Clifford Chance is sending lawyers to Kosovo to help the region get back on its feet.
Jeremy Carver, head of the firm's international law group, has got the go-ahead from the United Nations Mission in Kosovo for an internet project to support the rebuilding process.
Carver says: "One of the first projects was to develop a database, helping to reassemble refugee details. That is now done and has worked."
Carver returned from Kosovo on Monday for a second project to encourage foreign investment in the region.
Carver is looking at drafting laws to regulate the 150 to 200 non-governmental organisations currently operating in Kosovo. And he is putting forward plans to the authorities running Kosovo on how to spend more than $2bn in aid.

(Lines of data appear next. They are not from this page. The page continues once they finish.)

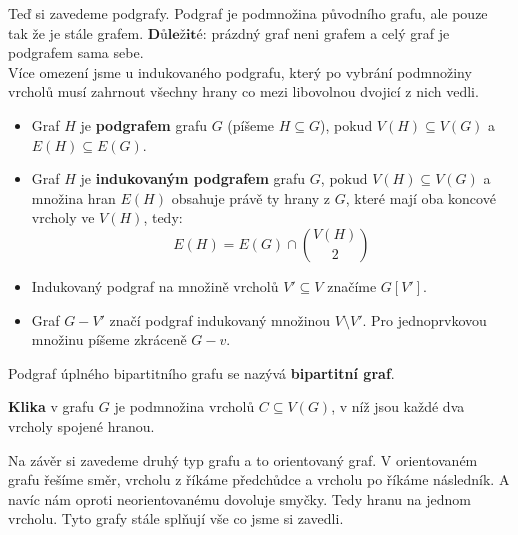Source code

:\bigskip

\noindent Teď si zavedeme podgrafy. Podgraf je podmnožina původního grafu, ale pouze tak že je stále grafem. $\textbf{Důležité:}$ prázdný graf neni grafem a celý graf je podgrafem sama sebe. \\
Více omezení jsme u indukovaného podgrafu, který po vybrání podmnožiny vrcholů musí zahrnout všechny hrany co mezi libovolnou dvojicí z nich vedli.

\medskip

\begin{definition}
\leavevmode
\begin{itemize}
    \item Graf $H$ je \textbf{podgrafem} grafu $G$ (píšeme $H \subseteq G$), pokud $V(H) \subseteq V(G)$ a $E(H) \subseteq E(G)$.
    \item Graf $H$ je \textbf{indukovaným podgrafem} grafu $G$, pokud $V(H) \subseteq V(G)$ a množina hran $E(H)$ obsahuje právě ty hrany z $G$, které mají oba koncové vrcholy ve $V(H)$, tedy:
    $$E(H) = E(G) \cap \binom{V(H)}{2}$$
    \item Indukovaný podgraf na množině vrcholů $V' \subseteq V$ značíme $G[V']$.
    \item Graf $G - V'$ značí podgraf indukovaný množinou $V \setminus V'$. Pro jednoprvkovou množinu píšeme zkráceně $G - v$.
\end{itemize}
\end{definition}



\medskip

\begin{definition}
    Podgraf úplného bipartitního grafu se nazývá \textbf{bipartitní graf}.
\end{definition}

\medskip

\begin{definition}[Klika]
\textbf{Klika} v grafu $G$ je podmnožina vrcholů $C \subseteq V(G)$, v níž jsou každé dva vrcholy spojené hranou.
\end{definition}



\bigskip

\noindent Na závěr si zavedeme druhý typ grafu a to orientovaný graf. V orientovaném grafu řešíme směr, vrcholu z říkáme předchůdce a vrcholu po říkáme následník. A navíc nám oproti neorientovanému dovoluje smyčky. Tedy hranu na jednom vrcholu. Tyto grafy stále splňují vše co jsme si zavedli.

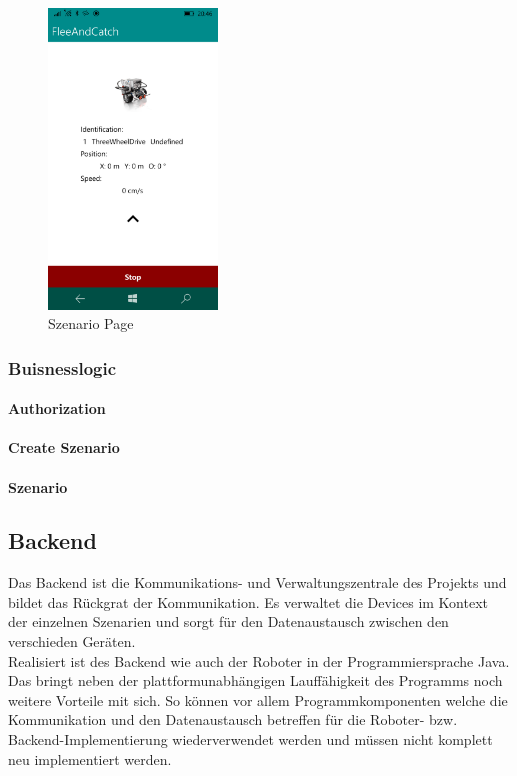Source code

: \begin{figure}[h]
	\begin{center}
		\includegraphics[width=0.4\textwidth]{images/implementation/szenario.png}
	\end{center}	
	\caption{Szenario Page}
	\label{fig:szenario}
\end{figure}

\newpage
\subsubsection{Buisnesslogic} %

\paragraph{Authorization}

\paragraph{Create Szenario}

\paragraph{Szenario}

\newpage
\subsection{Backend}
Das Backend ist die Kommunikations- und Verwaltungszentrale des Projekts und bildet das Rückgrat der Kommunikation. Es verwaltet die 
Devices im Kontext der einzelnen Szenarien und sorgt für den Datenaustausch zwischen den verschieden Geräten. \\
Realisiert ist des Backend wie auch der Roboter in der Programmiersprache Java. Das bringt neben der plattformunabhängigen 
Lauffähigkeit des Programms noch weitere Vorteile mit sich. So können vor allem Programmkomponenten welche die Kommunikation und
den Datenaustausch betreffen für die Roboter- bzw. Backend-Implementierung wiederverwendet werden und müssen nicht komplett neu
implementiert werden.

Carver was retained by the General Counsel of International Rescue, New York lawyer George Huritz.
A Clifford Chance spokeswoman says the firm's post-conflict capability will be boosted by US firm Rogers & Wells' trade and international law group. The two firms are merging on 1 January 2000.
Rae Lindsay, international law partner at Clifford Chance, says Kosovo is very different from other recent post-conflict situations.
She says: "Kosovo is in a transitional phase and a new regime has yet to be established. The infrastructure is gone. Documents and records destroyed.
"For lawyers developing contractual relationships, it's an unprecedented situation."